The Inheritance – A Play for 2020

One may as well begin with an admission: I am neither gay nor a man.  Nor have I read Howard’s End.  And yet, in spite of all this, I found myself entranced by The Inheritance, Matthew Lopez’s two-part, six-hour play about a group of gay men in their 30s, inspired by E.M. Forster’s novel, Howard’s End.  I had dragged my heels in going to see it, not looking forward to the prospect of sitting through what I had thought would be six hours of gay men talking gravely about the AIDS epidemic, a subject that even my gay friends were tired of seeing on stage.  But where The Inheritance differs is that while it does discuss the epidemic at length, rather than trying to show how important this time period was in history, it brings the audience into its fold to demonstrate why this time period should be remembered now, and why a new generation of people should care about it, gay or not.

As a straight cis woman, there’s no way I can fully understand how horrifying the AIDS epidemic must have been to live through, but similarly, neither can many of my gay male friends, who were, for the most part, born in the tail end of the 90s and grew up in middle-class families living in liberal neighborhoods.  For us, the AIDS crisis seems almost like a distant past, a period of history that should be acknowledged but not lingered on, and until I saw The Inheritance, it was difficult for me to truly understand how harrowing living through it must have been.  Because what the play does is speak directly to my generation of millennials, showing us a mirror of our own lives and then gently painting a picture of what life was like 40 or so years ago.

In the play, the kinds of friends that Eric Glass invites over to his apartment for dinner parties are the kinds of friends I can imagine having, and the topics they discuss at these parties are many of the same topics that I’ve discussed with my friends as well.  The effect of this is that the play seems to invite me in, showing me that these characters are not aloof literary characters from a time long gone, but instead full-bodied characters that I could easily bump into on the streets of New York today.  And when the older character of Walter describes to Eric what it was like living through the epidemic, he’s also describing the experience to me and others like me.  Listening to Paul Hinton deliver Walter’s monologue, I felt that it was the first time I was truly able to understand even a small extent of the tragedy that people his age had gone through, and how that continues to shape them now.  

Part of the friendship between Eric and Walter lies in Eric’s search and longing for a sense of community, something that he finds fading away in the nation overall in the aftermath of the 2016 election and also among gay men, where certain rituals and secretive communication signals fade away as homosexuality becomes more widely accepted.  While there’s mention of family members, they’re very rarely present in the story, and Eric starts becoming even more unmoored as he learns that he must move out of his rent-controlled apartment that his grandmother had owned, wondering if he’s really doing everything he can to help others.  It’s a feeling that’s not uncommon, especially among many of my friends who have recently graduated from college and are moving away from home for the first time.  In this way, the play pulls double duty, both educating a younger generation on the AIDS crisis while asking everyone what community means to them.

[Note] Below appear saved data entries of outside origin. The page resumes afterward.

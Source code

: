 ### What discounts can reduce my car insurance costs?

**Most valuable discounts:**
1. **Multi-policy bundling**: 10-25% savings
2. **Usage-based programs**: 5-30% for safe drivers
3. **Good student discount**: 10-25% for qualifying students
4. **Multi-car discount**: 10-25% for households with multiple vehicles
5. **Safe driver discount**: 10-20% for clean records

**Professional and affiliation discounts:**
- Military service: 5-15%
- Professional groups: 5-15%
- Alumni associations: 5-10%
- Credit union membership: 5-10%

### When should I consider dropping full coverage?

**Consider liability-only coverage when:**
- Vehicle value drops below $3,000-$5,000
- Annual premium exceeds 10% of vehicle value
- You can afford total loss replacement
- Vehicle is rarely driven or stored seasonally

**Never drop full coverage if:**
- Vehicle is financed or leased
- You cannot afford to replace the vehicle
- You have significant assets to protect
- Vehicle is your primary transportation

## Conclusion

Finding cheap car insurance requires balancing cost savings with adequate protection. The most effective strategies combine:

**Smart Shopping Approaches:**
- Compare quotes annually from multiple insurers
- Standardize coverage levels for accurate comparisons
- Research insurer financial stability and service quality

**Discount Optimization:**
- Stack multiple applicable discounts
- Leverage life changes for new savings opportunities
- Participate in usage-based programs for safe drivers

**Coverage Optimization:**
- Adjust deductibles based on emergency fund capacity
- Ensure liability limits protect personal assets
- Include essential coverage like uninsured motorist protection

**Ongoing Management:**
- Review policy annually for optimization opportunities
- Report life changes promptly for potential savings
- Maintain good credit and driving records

Perhaps the smartest part of Matthew Lopez’s script is that he never provides an answer to the questions that Eric and other characters ask, only suggestions, and even then, some of them contradictory.  A political debate springs up between Jasper, Eric’s boss and a liberal activist, and Henry, Walter’s partner and a conservative billionaire, and while the debate has no clear winner, it highlights salient points from both ends–points that seem to resonate more down the line as Eric contemplates his relationship with Henry and his own purpose in his community.  While the play ultimately seems to lean towards one side, it never strongly disparages the other (perhaps to the disappointment of some audience members), which to me seemed a more authentic depiction of the shades of gray prevalent in society today.  Eric’s choices are his own and not necessarily the same choices that another person would have made in his place, but that doesn’t necessarily make a different choice wrong.

What I see as the biggest success of The Inheritance is this sense of community it’s able to foster.  People drift in and out of Eric’s life, and he grapples with many decisions that are universal to us all, regardless of sexual orientation or gender or race.  And in doing so, The Inheritance invites people from all walks of life to join in its story.  While almost all of the characters are gay New Yorkers living in the mid-2010s, the play doesn’t exclude other types of people.  I remember watching the latest revival of The Boys in the Band and feeling a bit detached (and even slightly confused) afterward, concluding that it was a play that just wasn’t meant for people like me to be able to understand or empathize with completely.  There was none of that sensation here, and while I’m sure that different people would take away different meanings from this play, I think that’s what makes it as beautiful as it is.  

Will this play be as lasting as other works like Howard’s End, The Boys in the Band, or even Angels in America?  There’s no sure way to tell, but as we move further from the AIDS epidemic and into a more polarized world, I think The Inheritance will have a place in describing what the generations before us have given us and what we can give to the generations that will come after us.